I suppose the only answer to this is to say that while some of us have been equipped with the conditions that make it possible to see and to change, it remains a mystery why we avail ourselves of these possibilities, and why we don’t. There seems to be an inescapable element of “choice” involved in my deciding, in a given situation, whether to let myself be carried along by habit or inclination, or to see and, possibly, resist. I know that such seeing and resisting is possible for me, since I’ve done it before. But I frequently choose not to see, and just be carried along. On those occasions when I do see, is something “making” me see? The strict determinist would insist that that is the case.

But it may be a mistake to hold to such a strict and fine-grained model of determination. It seems more reasonable to think that, in the case of human beings at least, determinism entails a set of factors that strongly incline us to behave in certain ways, but do not always strictly necessitate an outcome. There is still room for that “seeing” I’ve spoken of, which is able (more in some people than in others) to step back from those influences, evaluate them, and, up to point, resist them.
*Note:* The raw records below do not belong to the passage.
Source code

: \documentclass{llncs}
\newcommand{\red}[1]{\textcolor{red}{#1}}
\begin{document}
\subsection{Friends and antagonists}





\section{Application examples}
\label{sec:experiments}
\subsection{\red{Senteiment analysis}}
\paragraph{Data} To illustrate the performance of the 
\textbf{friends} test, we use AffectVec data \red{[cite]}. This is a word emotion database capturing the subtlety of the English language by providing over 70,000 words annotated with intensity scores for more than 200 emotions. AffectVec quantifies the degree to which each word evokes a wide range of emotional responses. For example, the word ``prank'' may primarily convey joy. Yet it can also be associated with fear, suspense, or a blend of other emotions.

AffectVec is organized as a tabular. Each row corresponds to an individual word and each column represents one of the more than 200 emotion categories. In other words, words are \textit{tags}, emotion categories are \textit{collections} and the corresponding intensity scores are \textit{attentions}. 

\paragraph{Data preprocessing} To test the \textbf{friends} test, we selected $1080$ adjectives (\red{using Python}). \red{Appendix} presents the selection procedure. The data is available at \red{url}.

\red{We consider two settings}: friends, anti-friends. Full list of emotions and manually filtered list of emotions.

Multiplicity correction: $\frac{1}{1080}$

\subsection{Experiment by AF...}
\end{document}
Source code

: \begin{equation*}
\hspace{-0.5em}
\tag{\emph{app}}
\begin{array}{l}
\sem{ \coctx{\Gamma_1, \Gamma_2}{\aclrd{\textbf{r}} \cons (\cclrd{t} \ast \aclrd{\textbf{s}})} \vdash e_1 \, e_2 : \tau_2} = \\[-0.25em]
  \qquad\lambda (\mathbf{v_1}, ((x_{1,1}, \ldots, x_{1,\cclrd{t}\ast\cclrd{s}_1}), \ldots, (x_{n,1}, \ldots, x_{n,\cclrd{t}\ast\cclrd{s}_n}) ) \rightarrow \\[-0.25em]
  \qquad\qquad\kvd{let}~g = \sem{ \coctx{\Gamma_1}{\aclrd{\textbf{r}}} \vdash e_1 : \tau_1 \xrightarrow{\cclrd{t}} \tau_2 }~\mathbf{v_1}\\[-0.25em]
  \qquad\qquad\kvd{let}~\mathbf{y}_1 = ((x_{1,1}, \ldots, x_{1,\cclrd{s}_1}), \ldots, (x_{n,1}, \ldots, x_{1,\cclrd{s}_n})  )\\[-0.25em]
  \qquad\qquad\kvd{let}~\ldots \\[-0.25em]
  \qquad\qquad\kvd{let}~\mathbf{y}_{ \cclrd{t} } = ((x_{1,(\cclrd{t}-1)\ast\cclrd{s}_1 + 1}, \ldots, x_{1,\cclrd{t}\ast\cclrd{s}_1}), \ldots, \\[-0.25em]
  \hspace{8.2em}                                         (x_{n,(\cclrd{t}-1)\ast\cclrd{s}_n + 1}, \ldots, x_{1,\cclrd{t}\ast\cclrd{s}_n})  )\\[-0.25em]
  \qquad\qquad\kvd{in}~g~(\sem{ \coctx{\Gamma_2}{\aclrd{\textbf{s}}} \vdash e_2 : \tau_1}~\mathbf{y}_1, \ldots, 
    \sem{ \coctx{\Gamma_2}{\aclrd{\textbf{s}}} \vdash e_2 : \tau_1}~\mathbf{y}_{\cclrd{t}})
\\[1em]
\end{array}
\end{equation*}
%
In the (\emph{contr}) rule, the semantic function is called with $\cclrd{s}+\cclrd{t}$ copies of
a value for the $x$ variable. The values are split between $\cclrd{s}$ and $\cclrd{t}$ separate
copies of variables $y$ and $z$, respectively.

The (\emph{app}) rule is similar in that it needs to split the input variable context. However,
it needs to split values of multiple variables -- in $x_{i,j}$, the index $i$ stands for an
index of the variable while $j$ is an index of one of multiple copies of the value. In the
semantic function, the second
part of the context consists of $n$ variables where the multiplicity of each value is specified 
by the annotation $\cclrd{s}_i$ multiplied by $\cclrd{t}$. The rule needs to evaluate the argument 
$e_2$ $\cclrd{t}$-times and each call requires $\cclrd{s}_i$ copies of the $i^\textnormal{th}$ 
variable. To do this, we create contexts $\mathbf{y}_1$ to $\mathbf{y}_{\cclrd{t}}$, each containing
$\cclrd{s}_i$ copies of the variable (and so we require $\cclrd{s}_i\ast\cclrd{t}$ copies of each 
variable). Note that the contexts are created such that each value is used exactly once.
Again, of course, the capacity to see is not something I have chosen; I was born with it, or with the potential, with maturity, to develop it. But to argue that this entails I am not free is like saying that a concert violinist deserves no credit for his artistry because, after all, he was born with talent; had he started from absolute zero that would really be impressive. But none of us begins from absolute zero. Freedom is possible only on the basis of certain conditions, most of which we are born into and do not choose. For example, surely part of developing a consciousness such as I’ve described – one which can see its habits and inclinations and potentially resist them – is the presence of adults early in our lives who encourage us to do this. And that’s just one example.

Hegel, in his Philosophy of Right, taught us that the notion of an absolutely unconditioned freedom is an absurdity. To have such a freedom we would have to be disembodied and asocial spirits, each of whose “free” acts was free of any antecedent conditions. In other words, every “free act” would be a creation ex nihilo. Instead of endorsing such a fantastic abstraction and damning our own capacities for not living up to it, we need to recognize the contextual nature of our freedom – that it has myriad conditions, biological and social, that make it possible. If we accept this, if we own those conditions, then they are no longer an alien other that “determines” us. In a way, they are us. Freedom, in other words, involves willing or affirming our determination (i.e., the conditions for our freedom).

Ultimately, the constrained vision of freedom I have argued for in this essay is indistinguishable from the ability to rise above the basics nature has doled out to us in terms of inclinations and urges, and to create distinct, individual human personalities, as well as culture. We all know that some people – and some groups – are better able to do this than others. Some remain slaves to their biology and never become free.